With a flicker of bipartisanship, work has begun on a significant reform of the nation’s main education law No Child Left Behind, which could end a lot of the frustration among students, parents and teachers with the emphasis it puts on testing students by shifting authority and decision making to the states and local school districts.
Members of the U.S. Senate Committee on Health, Education, Labor and Pensions began work April 28 to consider legislation drafted by Sens. Patty Murray, D-Washington, and Lamar Alexander, R-Tennessee, to reform No Child Left Behind, itself a revision of a 1965 law that sought to equalize funding and access to elementary and secondary education.
In announcing the legislation last week, Murray and Alexander admitted this is a compromise and includes provisions each wouldn’t have necessarily included on their own. But such compromises are key to bipartisan action.

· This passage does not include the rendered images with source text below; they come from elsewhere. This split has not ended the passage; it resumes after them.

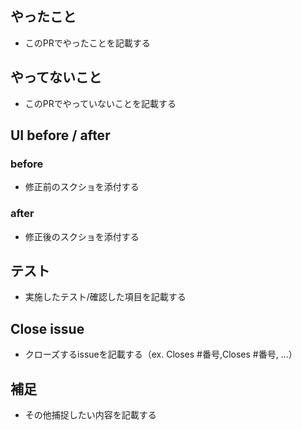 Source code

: ## やったこと
- このPRでやったことを記載する

## やってないこと
- このPRでやっていないことを記載する

## UI before / after
### before
- 修正前のスクショを添付する

### after
- 修正後のスクショを添付する

## テスト
- 実施したテスト/確認した項目を記載する

## Close issue
- クローズするissueを記載する（ex. Closes #番号,Closes #番号, ...）

## 補足
- その他捕捉したい内容を記載する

The reforms, as written, would not do away with the current regimen of testing students in math and language arts each year in the third through eighth grades and again once in high school, as well as three science tests between the third and 12th grades. But the federal Department of Education would no longer mandate that the tests be used to evaluate teachers. Objections among Democrats in the Legislature and the teachers union to that requirement are what resulted in the state losing a waiver last year that cost school districts control of $40 million that instead went to tutors and for transportation of students to other school districts.

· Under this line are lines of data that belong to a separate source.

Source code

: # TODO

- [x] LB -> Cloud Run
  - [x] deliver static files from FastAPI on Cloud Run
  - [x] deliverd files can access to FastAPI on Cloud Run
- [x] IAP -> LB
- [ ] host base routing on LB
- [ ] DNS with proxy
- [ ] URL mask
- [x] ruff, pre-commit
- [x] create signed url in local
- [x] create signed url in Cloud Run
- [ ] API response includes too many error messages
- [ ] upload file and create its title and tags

In seeking to restore the waiver this year, the Legislature has been considering Senate Bill 5748, which would put off the requirement to use test scores in teacher evaluations for a year and would allow school districts to negotiate with local teachers unions on how much weight the scores would be given in evaluations. With Congress only starting work to reform No Child Left Behind and passage not guaranteed, the Legislature shouldn’t put off action to restore the waiver.
The proposed federal reforms would preserve accountability but would put the responsibility on the state to design its own checks to ensure students are learning and prepared for the next grade level and ultimately for college and/or careers. Testing, used primarily to measure student performance and direct the education of each child, should continue on the current schedule.
There is opposition to the reforms. The National Education Association, the parent of the Washington Education Association, still objects to the testing regimen the reforms preserve. And, the national union says, the bill doesn’t go far enough in addressing the inequities between schools with higher rates of low-income families and those with students from more affluent families.
If the reforms proposed by Murray and Alexander become law, Washington state and local school districts should take seriously the responsibilities that would be transferred from the federal level to them.
The Legislature is expected to increase K-12 education funding by as much as $1.4 billion this session as it continues work to meet its obligation to fully fund education. But the state’s obligation extends beyond spending money; it must ensure that spending results in improved educational outcomes for all students. The state, local school districts and their unions, parents and the community should work together to hold each other accountable.